In [138]:
import librosa
import numpy as np
from tensorflow.keras.models import Sequential
from tensorflow.keras.layers import Conv1D, MaxPooling1D, Flatten, Dense
from sklearn.model_selection import train_test_split
import os

In [139]:
# 1. Parse the text file for labeled segments
def parse_text_file(file_path):
    segments = []
    def is_float(value):
        """Check if a string can be converted to a float."""
        try:
            float(value)
            return True
        except ValueError:
            return False

    with open(file_path, 'r') as f:
        lines = f.readlines()[1:]  # Skip the first line (header), if needed
        
        for line in lines:
            # Strip leading/trailing spaces and check if the line is empty
            line = line.strip()
            if not line:
                continue  
            
            # Split the line into parts (by spaces or tabs)
            parts = line.split()
            
            # Check if there are exactly three parts and if the first two parts are floats
            if len(parts) == 3 and is_float(parts[0]) and is_float(parts[1]):
                start, end, label = float(parts[0]), float(parts[1]), parts[2]
                segments.append((start, end, label))
            else:
                print(f"Skipping line due to incorrect format: {line}")
    
    return segments

In [140]:
# 2. Extract corresponding audio segments
def extract_audio_segments(audio_path, segments):
    y, sr = librosa.load(audio_path, sr=None)
    audio_segments = []
    labels = []
    
    for start, end, label in segments:
        start_sample = int(start * sr)
        end_sample = int(end * sr)
        segment = y[start_sample:end_sample]
        audio_segments.append(segment)
        labels.append(1 if label == "bee" else 0)  # 1 for "bee", 0 for "nobee"
    
    return audio_segments, labels

In [141]:
# 3. Preprocess audio segments (MFCC feature extraction)
def preprocess_audio_segments(audio_segments, sr):
    mfcc_features = []
    
    for segment in audio_segments:
        # Extract MFCC features for each segment
        mfcc = librosa.feature.mfcc(y=segment, sr=sr, n_mfcc=40)
        mfcc_features.append(mfcc)
    
    return mfcc_features

In [142]:
# 4. Pad audio features to ensure equal length
def pad_audio_segments(mfcc_features):
    # Find the maximum length (number of time steps) across all MFCC segments
    max_length = max([mfcc.shape[1] for mfcc in mfcc_features])
    padded_mfccs = []
    
    for mfcc in mfcc_features:
        # Pad with zeros to ensure all segments have the same number of time steps
        pad_width = max_length - mfcc.shape[1]
        if pad_width > 0:
            # Pad only along the time steps axis (second dimension)
            mfcc = np.pad(mfcc, ((0, 0), (0, pad_width)), mode='constant')
        padded_mfccs.append(mfcc)
    
    return np.array(padded_mfccs)


In [143]:
# 5. Create a CNN model for binary classification
def create_model(input_shape):
    model = Sequential([
        Conv1D(64, kernel_size=3, activation='relu', input_shape=input_shape),
        MaxPooling1D(pool_size=2),
        Conv1D(128, kernel_size=3, activation='relu'),
        MaxPooling1D(pool_size=2),
        Flatten(),
        Dense(128, activation='relu'),
        Dense(1, activation='sigmoid')  # Binary classification
    ])
    model.compile(optimizer='adam', loss='binary_crossentropy', metrics=['accuracy'])
    return model

In [144]:
audio_path = 'CF003 - Active - Day - (216).wav'  
text_file_path = 'CF003 - Active - Day - (216).lab'

# Step 1: Parse the text file for labeled segments
segments = parse_text_file(text_file_path)

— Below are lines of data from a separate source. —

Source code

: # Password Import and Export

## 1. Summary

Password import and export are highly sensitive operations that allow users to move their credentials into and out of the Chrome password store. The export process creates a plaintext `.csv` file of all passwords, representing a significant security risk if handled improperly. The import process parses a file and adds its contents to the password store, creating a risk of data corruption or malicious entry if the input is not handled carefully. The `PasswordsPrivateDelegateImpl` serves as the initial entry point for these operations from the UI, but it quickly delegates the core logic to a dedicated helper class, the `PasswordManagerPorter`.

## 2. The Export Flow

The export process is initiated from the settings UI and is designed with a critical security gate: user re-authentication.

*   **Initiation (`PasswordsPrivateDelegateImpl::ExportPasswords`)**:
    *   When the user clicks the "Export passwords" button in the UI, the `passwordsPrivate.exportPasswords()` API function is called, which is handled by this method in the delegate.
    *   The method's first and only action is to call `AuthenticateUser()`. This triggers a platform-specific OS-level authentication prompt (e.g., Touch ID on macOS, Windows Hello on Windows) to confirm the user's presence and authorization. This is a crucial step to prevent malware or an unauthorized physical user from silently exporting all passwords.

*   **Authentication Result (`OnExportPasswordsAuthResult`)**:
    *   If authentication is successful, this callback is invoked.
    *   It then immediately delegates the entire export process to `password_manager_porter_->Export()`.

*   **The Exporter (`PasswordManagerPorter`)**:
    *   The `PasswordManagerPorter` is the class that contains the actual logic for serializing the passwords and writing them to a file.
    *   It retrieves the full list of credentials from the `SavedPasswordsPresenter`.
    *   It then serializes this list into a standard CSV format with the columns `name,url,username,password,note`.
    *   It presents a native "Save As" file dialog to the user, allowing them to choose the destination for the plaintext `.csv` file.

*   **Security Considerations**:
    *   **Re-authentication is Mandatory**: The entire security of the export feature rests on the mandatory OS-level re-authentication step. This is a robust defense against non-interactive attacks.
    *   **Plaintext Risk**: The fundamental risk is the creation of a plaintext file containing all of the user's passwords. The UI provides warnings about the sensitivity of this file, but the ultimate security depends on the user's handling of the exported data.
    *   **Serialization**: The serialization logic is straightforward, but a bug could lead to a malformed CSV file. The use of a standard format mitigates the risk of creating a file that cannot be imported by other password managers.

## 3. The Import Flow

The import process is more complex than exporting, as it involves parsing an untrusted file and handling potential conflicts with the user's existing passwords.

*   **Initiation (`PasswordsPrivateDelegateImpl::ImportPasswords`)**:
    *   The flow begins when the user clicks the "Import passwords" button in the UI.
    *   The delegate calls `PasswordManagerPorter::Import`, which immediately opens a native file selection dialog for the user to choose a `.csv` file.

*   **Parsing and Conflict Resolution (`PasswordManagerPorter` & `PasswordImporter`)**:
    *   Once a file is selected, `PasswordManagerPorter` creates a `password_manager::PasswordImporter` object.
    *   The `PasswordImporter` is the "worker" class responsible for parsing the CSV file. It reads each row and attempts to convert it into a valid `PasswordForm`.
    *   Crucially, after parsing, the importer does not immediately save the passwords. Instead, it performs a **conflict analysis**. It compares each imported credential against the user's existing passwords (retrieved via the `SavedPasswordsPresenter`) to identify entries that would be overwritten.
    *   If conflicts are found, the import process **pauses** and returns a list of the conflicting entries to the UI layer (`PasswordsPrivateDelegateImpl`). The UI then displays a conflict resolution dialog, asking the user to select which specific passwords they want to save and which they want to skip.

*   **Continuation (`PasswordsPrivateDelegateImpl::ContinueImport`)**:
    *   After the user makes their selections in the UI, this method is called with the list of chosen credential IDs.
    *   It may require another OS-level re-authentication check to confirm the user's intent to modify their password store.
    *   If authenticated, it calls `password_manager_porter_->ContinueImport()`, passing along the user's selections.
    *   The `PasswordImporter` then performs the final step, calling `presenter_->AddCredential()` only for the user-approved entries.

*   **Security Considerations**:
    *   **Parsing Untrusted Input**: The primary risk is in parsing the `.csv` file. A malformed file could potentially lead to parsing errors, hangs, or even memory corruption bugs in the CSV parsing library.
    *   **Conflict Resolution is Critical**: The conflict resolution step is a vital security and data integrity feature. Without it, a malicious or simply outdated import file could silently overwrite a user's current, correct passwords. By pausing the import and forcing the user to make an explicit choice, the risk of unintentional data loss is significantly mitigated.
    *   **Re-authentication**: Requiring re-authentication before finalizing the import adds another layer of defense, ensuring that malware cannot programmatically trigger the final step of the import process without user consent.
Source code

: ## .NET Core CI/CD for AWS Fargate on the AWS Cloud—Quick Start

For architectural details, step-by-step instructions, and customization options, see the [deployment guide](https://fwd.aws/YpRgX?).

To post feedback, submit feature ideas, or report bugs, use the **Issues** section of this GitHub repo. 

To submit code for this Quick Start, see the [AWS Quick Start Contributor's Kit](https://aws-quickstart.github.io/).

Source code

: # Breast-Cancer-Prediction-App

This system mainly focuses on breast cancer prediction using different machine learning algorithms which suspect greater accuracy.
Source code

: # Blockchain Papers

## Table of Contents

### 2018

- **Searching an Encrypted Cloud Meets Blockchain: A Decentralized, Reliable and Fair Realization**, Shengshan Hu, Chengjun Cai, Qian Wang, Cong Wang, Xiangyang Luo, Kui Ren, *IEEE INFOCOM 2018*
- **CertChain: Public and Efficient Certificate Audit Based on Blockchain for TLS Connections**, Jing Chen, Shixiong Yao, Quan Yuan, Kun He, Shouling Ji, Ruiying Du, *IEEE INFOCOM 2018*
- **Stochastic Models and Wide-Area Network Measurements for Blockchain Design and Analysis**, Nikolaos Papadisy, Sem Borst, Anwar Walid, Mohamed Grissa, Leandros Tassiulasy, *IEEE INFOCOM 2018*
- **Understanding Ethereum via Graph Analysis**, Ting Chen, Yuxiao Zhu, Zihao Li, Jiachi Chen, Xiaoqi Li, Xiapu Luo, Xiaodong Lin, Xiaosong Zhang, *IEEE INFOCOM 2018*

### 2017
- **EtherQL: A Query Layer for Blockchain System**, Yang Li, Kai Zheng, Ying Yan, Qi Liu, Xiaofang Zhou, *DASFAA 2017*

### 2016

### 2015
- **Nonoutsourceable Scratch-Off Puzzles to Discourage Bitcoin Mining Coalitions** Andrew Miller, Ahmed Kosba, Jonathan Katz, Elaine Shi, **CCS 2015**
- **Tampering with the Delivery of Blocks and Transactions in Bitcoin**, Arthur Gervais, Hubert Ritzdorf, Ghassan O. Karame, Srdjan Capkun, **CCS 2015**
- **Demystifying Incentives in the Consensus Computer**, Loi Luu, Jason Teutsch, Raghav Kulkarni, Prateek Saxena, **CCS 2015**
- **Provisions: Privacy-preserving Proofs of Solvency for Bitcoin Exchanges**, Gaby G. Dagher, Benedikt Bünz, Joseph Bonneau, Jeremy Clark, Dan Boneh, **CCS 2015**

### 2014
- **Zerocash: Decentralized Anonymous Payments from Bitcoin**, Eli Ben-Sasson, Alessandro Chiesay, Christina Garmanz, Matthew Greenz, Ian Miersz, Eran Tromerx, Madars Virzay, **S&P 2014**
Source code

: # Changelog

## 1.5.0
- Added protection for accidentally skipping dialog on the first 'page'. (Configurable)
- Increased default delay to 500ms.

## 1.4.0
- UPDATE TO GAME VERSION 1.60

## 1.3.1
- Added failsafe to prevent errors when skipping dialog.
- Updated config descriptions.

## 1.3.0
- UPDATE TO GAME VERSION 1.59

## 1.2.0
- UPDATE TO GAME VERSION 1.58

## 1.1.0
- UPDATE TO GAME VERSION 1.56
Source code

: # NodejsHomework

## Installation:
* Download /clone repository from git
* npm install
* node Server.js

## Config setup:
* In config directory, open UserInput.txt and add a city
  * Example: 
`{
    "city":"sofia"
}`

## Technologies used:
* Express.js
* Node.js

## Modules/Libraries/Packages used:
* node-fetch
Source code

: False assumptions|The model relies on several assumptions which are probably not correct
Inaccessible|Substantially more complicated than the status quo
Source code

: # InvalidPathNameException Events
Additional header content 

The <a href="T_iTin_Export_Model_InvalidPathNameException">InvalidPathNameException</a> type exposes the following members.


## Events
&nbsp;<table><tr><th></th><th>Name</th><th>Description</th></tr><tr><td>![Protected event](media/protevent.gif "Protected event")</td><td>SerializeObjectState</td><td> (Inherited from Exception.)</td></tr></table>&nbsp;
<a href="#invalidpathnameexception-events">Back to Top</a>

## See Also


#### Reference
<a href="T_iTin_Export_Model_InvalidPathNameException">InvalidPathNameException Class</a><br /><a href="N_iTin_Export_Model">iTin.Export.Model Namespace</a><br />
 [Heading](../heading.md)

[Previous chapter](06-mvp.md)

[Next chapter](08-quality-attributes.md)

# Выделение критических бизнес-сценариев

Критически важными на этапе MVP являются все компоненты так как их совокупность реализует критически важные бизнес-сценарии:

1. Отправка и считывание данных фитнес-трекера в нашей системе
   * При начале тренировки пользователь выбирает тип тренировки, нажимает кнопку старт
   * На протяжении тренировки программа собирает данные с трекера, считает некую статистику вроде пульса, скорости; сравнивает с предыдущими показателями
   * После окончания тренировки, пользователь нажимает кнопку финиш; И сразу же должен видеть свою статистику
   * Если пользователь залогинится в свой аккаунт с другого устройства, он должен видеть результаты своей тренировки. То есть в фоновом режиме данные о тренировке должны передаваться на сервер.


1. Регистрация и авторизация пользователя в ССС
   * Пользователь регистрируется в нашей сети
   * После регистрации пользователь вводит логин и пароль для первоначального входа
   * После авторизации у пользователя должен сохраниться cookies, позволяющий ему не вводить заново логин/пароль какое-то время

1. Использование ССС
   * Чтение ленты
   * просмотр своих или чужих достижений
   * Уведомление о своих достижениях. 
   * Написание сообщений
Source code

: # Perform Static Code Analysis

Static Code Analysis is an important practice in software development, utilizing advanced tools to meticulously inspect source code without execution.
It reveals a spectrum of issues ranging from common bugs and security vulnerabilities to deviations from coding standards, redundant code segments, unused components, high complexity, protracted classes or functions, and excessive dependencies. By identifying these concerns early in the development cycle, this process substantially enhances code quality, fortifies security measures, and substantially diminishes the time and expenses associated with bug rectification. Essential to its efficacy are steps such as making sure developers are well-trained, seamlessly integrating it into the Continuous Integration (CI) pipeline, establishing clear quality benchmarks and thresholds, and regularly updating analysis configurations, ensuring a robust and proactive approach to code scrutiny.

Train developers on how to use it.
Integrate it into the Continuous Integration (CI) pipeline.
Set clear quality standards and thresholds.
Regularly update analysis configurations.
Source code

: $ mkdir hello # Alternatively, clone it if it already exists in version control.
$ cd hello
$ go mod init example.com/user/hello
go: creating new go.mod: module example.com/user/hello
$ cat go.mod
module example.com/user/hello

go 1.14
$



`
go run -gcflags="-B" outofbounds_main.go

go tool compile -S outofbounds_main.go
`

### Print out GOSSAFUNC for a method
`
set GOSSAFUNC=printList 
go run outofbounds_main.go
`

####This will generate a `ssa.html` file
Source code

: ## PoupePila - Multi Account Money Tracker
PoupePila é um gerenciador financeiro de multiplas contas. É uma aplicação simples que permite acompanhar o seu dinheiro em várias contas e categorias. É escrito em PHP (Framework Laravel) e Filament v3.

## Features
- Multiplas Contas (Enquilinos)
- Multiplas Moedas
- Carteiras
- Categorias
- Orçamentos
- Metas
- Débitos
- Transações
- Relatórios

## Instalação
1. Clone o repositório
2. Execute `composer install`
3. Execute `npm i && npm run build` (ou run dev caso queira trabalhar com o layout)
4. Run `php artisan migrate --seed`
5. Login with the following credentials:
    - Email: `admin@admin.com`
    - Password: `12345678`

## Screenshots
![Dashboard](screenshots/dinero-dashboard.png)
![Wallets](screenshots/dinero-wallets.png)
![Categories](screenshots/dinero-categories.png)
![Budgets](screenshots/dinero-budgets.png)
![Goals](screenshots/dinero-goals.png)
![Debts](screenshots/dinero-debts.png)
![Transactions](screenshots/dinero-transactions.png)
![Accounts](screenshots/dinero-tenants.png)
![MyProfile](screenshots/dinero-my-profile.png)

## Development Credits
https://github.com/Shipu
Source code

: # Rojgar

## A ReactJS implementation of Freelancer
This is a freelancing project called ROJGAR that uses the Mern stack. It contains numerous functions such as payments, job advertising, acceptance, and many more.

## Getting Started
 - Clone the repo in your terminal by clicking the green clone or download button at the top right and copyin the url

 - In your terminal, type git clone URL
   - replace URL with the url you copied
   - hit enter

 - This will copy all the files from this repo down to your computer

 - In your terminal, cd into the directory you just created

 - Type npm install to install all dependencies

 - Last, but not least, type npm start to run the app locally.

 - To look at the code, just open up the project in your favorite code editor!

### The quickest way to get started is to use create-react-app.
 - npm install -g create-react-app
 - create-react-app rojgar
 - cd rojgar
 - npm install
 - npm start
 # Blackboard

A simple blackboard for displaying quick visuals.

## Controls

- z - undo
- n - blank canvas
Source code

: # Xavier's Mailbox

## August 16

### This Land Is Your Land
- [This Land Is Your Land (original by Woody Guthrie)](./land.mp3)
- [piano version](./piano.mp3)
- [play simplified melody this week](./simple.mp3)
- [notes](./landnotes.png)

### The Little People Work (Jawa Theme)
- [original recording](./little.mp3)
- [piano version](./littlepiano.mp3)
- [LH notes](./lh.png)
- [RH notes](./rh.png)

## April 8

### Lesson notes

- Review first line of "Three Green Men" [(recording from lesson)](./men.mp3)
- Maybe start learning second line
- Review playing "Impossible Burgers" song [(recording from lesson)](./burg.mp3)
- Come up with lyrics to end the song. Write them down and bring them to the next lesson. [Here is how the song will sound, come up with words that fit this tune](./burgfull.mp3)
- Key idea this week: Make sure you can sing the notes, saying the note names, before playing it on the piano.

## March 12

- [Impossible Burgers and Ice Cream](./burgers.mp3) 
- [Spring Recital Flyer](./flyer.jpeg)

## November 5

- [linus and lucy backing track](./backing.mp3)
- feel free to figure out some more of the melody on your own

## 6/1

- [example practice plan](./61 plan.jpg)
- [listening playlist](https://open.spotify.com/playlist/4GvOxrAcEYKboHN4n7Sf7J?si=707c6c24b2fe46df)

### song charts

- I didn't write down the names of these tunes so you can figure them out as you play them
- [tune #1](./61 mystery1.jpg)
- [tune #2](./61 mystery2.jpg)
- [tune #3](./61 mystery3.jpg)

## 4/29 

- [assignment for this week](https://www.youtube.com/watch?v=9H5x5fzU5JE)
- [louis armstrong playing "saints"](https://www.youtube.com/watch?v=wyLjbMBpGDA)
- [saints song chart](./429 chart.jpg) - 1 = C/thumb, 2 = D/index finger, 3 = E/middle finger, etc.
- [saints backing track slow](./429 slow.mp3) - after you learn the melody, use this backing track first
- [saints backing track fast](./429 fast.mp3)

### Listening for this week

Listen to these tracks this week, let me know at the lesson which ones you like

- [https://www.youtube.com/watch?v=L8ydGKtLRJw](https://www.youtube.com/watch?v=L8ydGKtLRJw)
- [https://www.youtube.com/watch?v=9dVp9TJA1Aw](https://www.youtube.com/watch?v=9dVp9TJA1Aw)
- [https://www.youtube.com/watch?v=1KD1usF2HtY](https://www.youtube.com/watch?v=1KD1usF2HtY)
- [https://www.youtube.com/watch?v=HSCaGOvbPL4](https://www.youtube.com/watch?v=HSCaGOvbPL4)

# Step 2: Extract corresponding audio segments
audio_segments, labels = extract_audio_segments(audio_path, segments)

# Step 3: Preprocess audio segments (MFCC feature extraction)
sr = 22050  # Sampling rate, librosa defaults to 22050
mfcc_features = preprocess_audio_segments(audio_segments, sr)

# Step 4: Pad audio features to ensure equal length
padded_mfcc_features = pad_audio_segments(mfcc_features)

X = np.array(padded_mfcc_features)
y = np.array(labels)

input_shape = (X.shape[1], X.shape[2])  # (time steps, MFCC coefficients)
model = create_model(input_shape)

X_train, X_val, y_train, y_val = train_test_split(X, y, test_size=0.2, random_state=42)

model.fit(X_train, y_train, epochs=10, batch_size=32, validation_data=(X_val, y_val))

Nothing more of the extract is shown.